Sucede cuando me dispongo a leer en la cama. Enciendo con comodidad el
velador. Elevo plegaria con fuerza al dios de los bichos que vuelan: que todos tus
seguidores estén en misa. No molestar en la noche. Al fin tomo el libro, lo
abro y procedo hacia el abismo. Después de la lectura de Contravida, siempre
pienso en su autor. Roa Bastos, el hombre, el gran escritor, y ayer, allá lejos
y hace tiempo, el pibe pobre que en Paraguay había descubierto que quería
escribir. Pulsiones irrefrenables: lectura y escritura.
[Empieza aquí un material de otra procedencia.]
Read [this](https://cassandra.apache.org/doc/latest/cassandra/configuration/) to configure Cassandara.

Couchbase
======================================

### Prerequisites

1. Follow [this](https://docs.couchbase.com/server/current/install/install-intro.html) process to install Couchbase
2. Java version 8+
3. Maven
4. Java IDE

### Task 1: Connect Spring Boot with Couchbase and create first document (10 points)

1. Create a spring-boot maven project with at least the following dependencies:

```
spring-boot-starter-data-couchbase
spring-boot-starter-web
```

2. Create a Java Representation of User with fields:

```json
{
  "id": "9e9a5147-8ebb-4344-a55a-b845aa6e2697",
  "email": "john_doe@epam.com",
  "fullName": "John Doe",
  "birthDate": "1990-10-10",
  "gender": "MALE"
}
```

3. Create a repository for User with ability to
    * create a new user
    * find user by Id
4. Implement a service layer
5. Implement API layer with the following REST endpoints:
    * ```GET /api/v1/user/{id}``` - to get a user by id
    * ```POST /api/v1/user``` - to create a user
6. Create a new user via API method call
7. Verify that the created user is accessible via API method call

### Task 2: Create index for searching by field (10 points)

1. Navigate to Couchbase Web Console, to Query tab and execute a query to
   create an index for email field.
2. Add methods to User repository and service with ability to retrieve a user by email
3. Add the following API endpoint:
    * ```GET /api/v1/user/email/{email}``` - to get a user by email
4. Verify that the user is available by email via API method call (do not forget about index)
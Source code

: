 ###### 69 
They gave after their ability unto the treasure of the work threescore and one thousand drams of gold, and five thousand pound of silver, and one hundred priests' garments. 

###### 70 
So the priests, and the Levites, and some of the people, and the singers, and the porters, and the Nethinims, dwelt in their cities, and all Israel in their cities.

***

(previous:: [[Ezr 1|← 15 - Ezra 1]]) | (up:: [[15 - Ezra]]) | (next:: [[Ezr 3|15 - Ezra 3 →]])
Podía intentarlo
mientras dormía su padre. Y no valía con luz de vela. El escritor cuenta que
para poder escribir en la noche, atrapaba bichitos de luz en el terraplén y los
juntaba en un frasco de vidrio. El pibe construía su lámpara. Leía hasta que la
luz de los portadores del secreto, moría. La muerte de las luciérnagas no le
causaba culpa. Sucede: abro mi libro y recuerdo aquella lámpara natural en el
campo. Pienso en la vida y en la muerte, como debe ser cada vez que abrimos un
libro, o escribimos, o encendemos un velador.